▸ **Aim of the task**: Report every line of the entries that contains the word "gradlew".

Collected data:

((

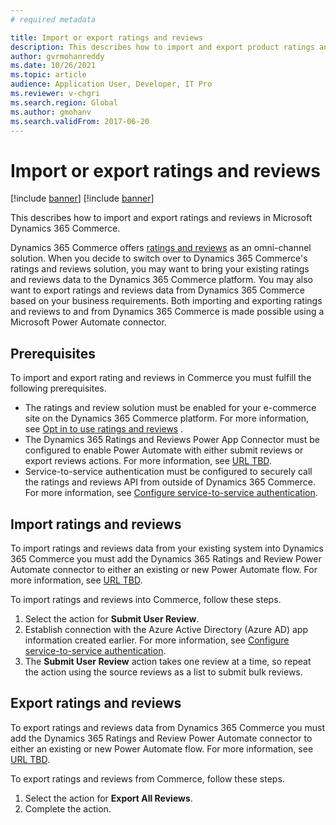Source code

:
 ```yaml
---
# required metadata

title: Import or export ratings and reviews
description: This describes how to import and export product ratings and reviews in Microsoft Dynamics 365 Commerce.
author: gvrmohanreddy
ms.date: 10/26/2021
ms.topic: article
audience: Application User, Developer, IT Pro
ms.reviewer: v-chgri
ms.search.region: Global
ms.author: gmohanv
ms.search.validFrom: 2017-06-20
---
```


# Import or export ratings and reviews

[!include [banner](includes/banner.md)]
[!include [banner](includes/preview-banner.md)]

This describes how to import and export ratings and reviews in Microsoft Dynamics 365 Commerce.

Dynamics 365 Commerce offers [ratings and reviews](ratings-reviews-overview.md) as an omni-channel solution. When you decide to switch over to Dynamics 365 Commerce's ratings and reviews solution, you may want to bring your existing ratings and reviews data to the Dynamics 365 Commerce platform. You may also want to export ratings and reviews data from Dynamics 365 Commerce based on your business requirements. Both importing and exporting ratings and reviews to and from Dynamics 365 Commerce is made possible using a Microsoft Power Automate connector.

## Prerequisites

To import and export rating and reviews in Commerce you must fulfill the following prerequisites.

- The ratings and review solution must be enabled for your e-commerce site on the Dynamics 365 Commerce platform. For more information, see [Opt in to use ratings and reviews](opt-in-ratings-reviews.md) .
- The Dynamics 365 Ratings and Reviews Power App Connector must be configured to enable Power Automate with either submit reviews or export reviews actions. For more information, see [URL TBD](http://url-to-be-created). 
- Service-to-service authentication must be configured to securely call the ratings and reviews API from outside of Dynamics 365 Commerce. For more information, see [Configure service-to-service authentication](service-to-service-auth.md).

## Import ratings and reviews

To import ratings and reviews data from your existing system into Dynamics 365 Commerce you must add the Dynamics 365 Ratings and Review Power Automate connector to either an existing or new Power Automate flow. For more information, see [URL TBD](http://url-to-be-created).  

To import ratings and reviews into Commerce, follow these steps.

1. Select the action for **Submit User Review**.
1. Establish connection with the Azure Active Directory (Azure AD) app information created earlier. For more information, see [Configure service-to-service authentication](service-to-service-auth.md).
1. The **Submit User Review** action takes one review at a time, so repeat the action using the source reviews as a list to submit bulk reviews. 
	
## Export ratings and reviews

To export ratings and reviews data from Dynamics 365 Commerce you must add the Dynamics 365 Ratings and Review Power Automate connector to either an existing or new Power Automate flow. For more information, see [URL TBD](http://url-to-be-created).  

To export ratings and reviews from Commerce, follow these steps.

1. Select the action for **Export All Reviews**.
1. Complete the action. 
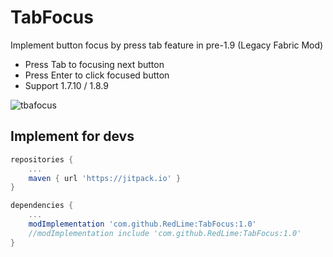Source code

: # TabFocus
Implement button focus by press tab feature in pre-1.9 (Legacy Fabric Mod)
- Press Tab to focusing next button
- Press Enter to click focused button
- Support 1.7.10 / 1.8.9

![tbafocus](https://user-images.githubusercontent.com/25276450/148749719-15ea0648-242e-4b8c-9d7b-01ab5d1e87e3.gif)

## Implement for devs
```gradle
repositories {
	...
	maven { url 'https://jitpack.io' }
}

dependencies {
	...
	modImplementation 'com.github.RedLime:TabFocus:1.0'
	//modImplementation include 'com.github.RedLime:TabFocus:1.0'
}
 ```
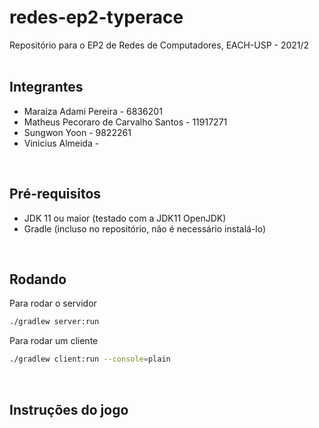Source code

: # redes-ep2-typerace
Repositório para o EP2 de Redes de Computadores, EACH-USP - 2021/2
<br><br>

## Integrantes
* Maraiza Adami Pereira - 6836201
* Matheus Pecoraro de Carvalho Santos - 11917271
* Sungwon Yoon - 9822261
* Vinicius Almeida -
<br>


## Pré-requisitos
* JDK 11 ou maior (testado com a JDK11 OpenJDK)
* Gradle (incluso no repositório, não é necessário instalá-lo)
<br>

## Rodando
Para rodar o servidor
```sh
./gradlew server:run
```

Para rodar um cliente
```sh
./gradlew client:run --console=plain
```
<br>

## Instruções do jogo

))

▸ **Solution for this exercise**:
./gradlew server:run
./gradlew client:run --console=plain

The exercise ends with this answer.